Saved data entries
+++

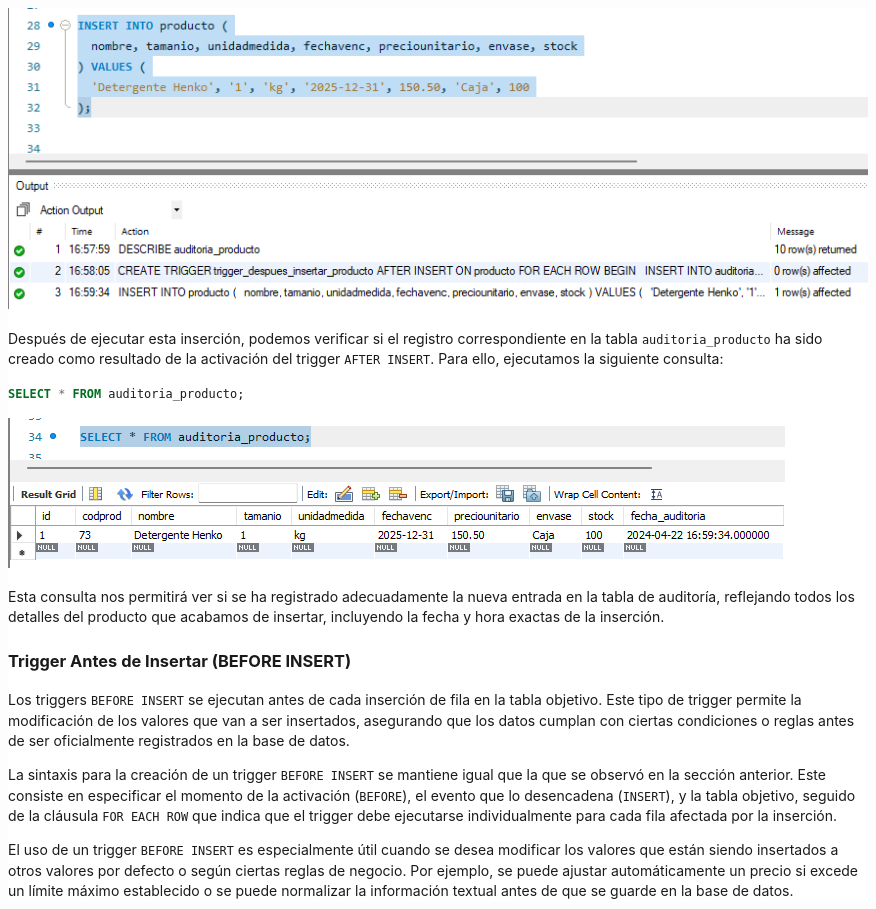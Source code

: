 ![alt text](image-10.png)

Después de ejecutar esta inserción, podemos verificar si el registro correspondiente en la tabla `auditoria_producto` ha sido creado como resultado de la activación del trigger `AFTER INSERT`. Para ello, ejecutamos la siguiente consulta:

```sql
SELECT * FROM auditoria_producto;
```

![alt text](image-11.png)

Esta consulta nos permitirá ver si se ha registrado adecuadamente la nueva entrada en la tabla de auditoría, reflejando todos los detalles del producto que acabamos de insertar, incluyendo la fecha y hora exactas de la inserción.

### Trigger Antes de Insertar (BEFORE INSERT)

Los triggers `BEFORE INSERT` se ejecutan antes de cada inserción de fila en la tabla objetivo. Este tipo de trigger permite la modificación de los valores que van a ser insertados, asegurando que los datos cumplan con ciertas condiciones o reglas antes de ser oficialmente registrados en la base de datos.

La sintaxis para la creación de un trigger `BEFORE INSERT` se mantiene igual que la que se observó en la sección anterior. Este consiste en especificar el momento de la activación (`BEFORE`), el evento que lo desencadena (`INSERT`), y la tabla objetivo, seguido de la cláusula `FOR EACH ROW` que indica que el trigger debe ejecutarse individualmente para cada fila afectada por la inserción.

El uso de un trigger `BEFORE INSERT` es especialmente útil cuando se desea modificar los valores que están siendo insertados a otros valores por defecto o según ciertas reglas de negocio. Por ejemplo, se puede ajustar automáticamente un precio si excede un límite máximo establecido o se puede normalizar la información textual antes de que se guarde en la base de datos.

+++

_Task statement_
Gather from the records above every line containing the string "consulta".

_Written response_
Después de ejecutar esta inserción, podemos verificar si el registro correspondiente en la tabla `auditoria_producto` ha sido creado como resultado de la activación del trigger `AFTER INSERT`. Para ello, ejecutamos la siguiente consulta:
Esta consulta nos permitirá ver si se ha registrado adecuadamente la nueva entrada en la tabla de auditoría, reflejando todos los detalles del producto que acabamos de insertar, incluyendo la fecha y hora exactas de la inserción.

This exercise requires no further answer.